Now if your system can tolerate failure, that's not an indefensible way to work. In my business, when we're workshopping something, we'll often pare things back to the breaking point and then rebuild them. That's because we need to know (with evidence) where that breaking point lies and what the failure modes are, so that we can then rationally build out a proper operational margin. Then with that process and knowledge in place, we'll put it into production and monitor it continually to test the assumptions.
To blow up something that's in production and rebuild it while its dependents stand there and wait is irresponsible. If you have a dentist appointment and you show up to find the office in shambles because the dentist decided he wanted to fire everyone, rip out all the equipment, and build it back up to a minimally sustainable form, you might be tempted to applaud the dentist's commitment to efficiency and you might be forced to face the evidence of newfound efficiency measured days or weeks hence. But that doesn't change the fact that you aren't going to get your teeth fixed that day, and that by a very tangible metric your dentist has failed miserably at his primary task.

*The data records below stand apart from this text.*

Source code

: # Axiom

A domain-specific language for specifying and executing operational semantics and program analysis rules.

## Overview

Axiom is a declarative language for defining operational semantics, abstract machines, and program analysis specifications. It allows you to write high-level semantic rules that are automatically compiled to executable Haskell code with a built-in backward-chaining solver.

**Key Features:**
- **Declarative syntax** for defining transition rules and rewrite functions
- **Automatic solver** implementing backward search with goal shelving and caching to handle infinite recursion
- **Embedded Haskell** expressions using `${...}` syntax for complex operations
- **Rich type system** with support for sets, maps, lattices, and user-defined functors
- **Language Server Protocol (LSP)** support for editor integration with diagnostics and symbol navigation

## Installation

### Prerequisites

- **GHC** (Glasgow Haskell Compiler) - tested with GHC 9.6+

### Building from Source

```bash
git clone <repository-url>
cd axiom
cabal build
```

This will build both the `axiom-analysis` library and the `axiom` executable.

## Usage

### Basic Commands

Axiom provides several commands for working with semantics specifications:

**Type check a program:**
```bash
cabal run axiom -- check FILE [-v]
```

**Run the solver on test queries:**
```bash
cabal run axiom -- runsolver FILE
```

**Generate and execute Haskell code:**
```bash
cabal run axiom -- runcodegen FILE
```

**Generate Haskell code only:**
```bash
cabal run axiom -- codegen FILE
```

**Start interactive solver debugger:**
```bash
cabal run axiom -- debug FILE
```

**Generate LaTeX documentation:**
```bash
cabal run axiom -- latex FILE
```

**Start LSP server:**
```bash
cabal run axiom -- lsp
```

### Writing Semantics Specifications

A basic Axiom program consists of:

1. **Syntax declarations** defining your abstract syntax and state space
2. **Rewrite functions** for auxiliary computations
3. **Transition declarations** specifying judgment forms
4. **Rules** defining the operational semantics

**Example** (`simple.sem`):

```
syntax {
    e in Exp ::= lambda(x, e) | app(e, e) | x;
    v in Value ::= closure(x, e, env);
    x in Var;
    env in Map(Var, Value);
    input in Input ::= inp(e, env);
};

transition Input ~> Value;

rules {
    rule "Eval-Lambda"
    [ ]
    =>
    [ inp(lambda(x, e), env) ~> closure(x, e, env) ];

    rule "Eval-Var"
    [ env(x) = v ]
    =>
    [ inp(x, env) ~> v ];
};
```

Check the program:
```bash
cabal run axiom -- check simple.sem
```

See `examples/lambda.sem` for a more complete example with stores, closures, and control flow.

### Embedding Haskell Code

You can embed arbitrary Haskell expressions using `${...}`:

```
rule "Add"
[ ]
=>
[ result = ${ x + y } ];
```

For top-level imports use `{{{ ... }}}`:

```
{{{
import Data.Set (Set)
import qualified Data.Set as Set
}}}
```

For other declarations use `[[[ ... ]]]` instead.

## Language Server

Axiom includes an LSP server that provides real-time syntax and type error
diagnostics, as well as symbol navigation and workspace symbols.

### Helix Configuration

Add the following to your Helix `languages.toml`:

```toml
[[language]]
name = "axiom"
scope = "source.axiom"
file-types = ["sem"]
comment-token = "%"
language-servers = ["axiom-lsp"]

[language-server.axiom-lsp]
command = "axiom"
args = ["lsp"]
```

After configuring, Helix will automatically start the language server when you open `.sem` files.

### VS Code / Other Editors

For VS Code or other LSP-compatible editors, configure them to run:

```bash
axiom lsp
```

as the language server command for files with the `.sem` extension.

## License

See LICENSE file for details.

The problem with the Twitter story is that Musk has swept all that former chaos under the rug. It didn't happen. In Musk's mind, he came in and fixed a bloated and inefficient system, and he's brilliant for having done so. And now he wants to do the same thing with the federal government (which has a low tolerance for systemic failure). The difference here, however, could be that Musk's goal is to break the federal government in a way that's not easily seen as breakage, and make way for Project 2525 goons.
Perhaps because he's never had to deal with the consequences of losing a valued employee. The people he interacts with directly are like himself, B-Ark passenger, easily replaceable with another MBA or vulture capitalist. When he sacks competent people en-masse it's people much lower on the organisation chart who have to pick up the pieces.

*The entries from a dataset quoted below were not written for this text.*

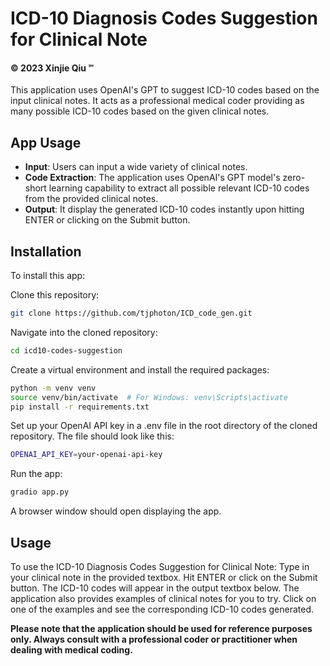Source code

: # ICD-10 Diagnosis Codes Suggestion for Clinical Note
#### © 2023 Xinjie Qiu ℠

This application uses OpenAI's GPT to suggest ICD-10 codes based on the input clinical notes. It acts as a 
professional medical coder providing as many possible ICD-10 codes based on the given clinical notes.

## App Usage
- **Input**: Users can input a wide variety of clinical notes.
- **Code Extraction**: The application uses OpenAI's GPT model's zero-short learning capability to extract 
all possible relevant ICD-10 codes from the provided clinical notes.
- **Output**: It display the generated ICD-10 codes instantly upon hitting ENTER or clicking on the Submit button.

## Installation

To install this app:

Clone this repository:
```bash
git clone https://github.com/tjphoton/ICD_code_gen.git
```

Navigate into the cloned repository:

```bash
cd icd10-codes-suggestion
```

Create a virtual environment and install the required packages:

```bash
python -m venv venv
source venv/bin/activate  # For Windows: venv\Scripts\activate
pip install -r requirements.txt
```

Set up your OpenAI API key in a .env file in the root directory of the cloned repository. The file should look like this:
```bash
OPENAI_API_KEY=your-openai-api-key
```

Run the app:

```bash
gradio app.py
```
A browser window should open displaying the app.

## Usage
To use the ICD-10 Diagnosis Codes Suggestion for Clinical Note: 
Type in your clinical note in the provided textbox.
Hit ENTER or click on the Submit button. The ICD-10 codes will appear in the output textbox below.
The application also provides examples of clinical notes for you to try. 
Click on one of the examples and see the corresponding ICD-10 codes generated.

**Please note that the application should be used for reference purposes only. 
Always consult with a professional coder or practitioner when dealing with medical coding.**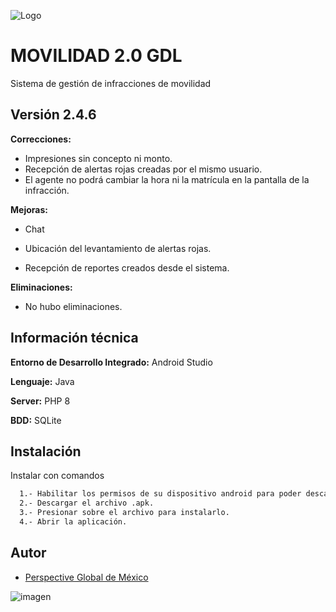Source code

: 
![Logo](https://pim.guadalajara.gob.mx/material/img/pim.png)


# MOVILIDAD 2.0 GDL

Sistema de gestión de infracciones de movilidad
## Versión 2.4.6

**Correcciones:**
- Impresiones sin concepto ni monto.
- Recepción de alertas rojas creadas por el mismo usuario.
- El agente no podrá cambiar la hora ni la matrícula en la pantalla de la infracción.

**Mejoras:**

- Chat

- Ubicación del levantamiento de alertas rojas.

- Recepción de reportes creados desde el sistema.

**Eliminaciones:**

- No hubo eliminaciones.

## Información técnica

**Entorno de Desarrollo Integrado:** Android Studio

**Lenguaje:** Java

**Server:** PHP 8

**BDD:** SQLite


## Instalación

Instalar con comandos

```bash
  1.- Habilitar los permisos de su dispositivo android para poder descargar archivos de fuentes desconocidas.
  2.- Descargar el archivo .apk.
  3.- Presionar sobre el archivo para instalarlo.
  4.- Abrir la aplicación.
```


## Autor

- [Perspective Global de México](https://perspective.com.mx/)

![imagen](https://www.perspective.com.mx/assets/img/logo.png)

And as I've mentioned before, the companies Elon Musk nominally leads have groups of ablative-layer employees whose job is to keep Musk busy with triviality or irrelevancy in order to keep him from meddling too directly in the important operations of the company. They are his "liaisons" to the company. Musk already admitted that he doesn't connect with the day-to-day operations of any of his companies and relies on other people to actually run them. They need him as the semi-deluded figurehead because it brings them money and attention. But they don't actually want him running things, and when he tries to, the evidence inevitably reveals that he messes them up.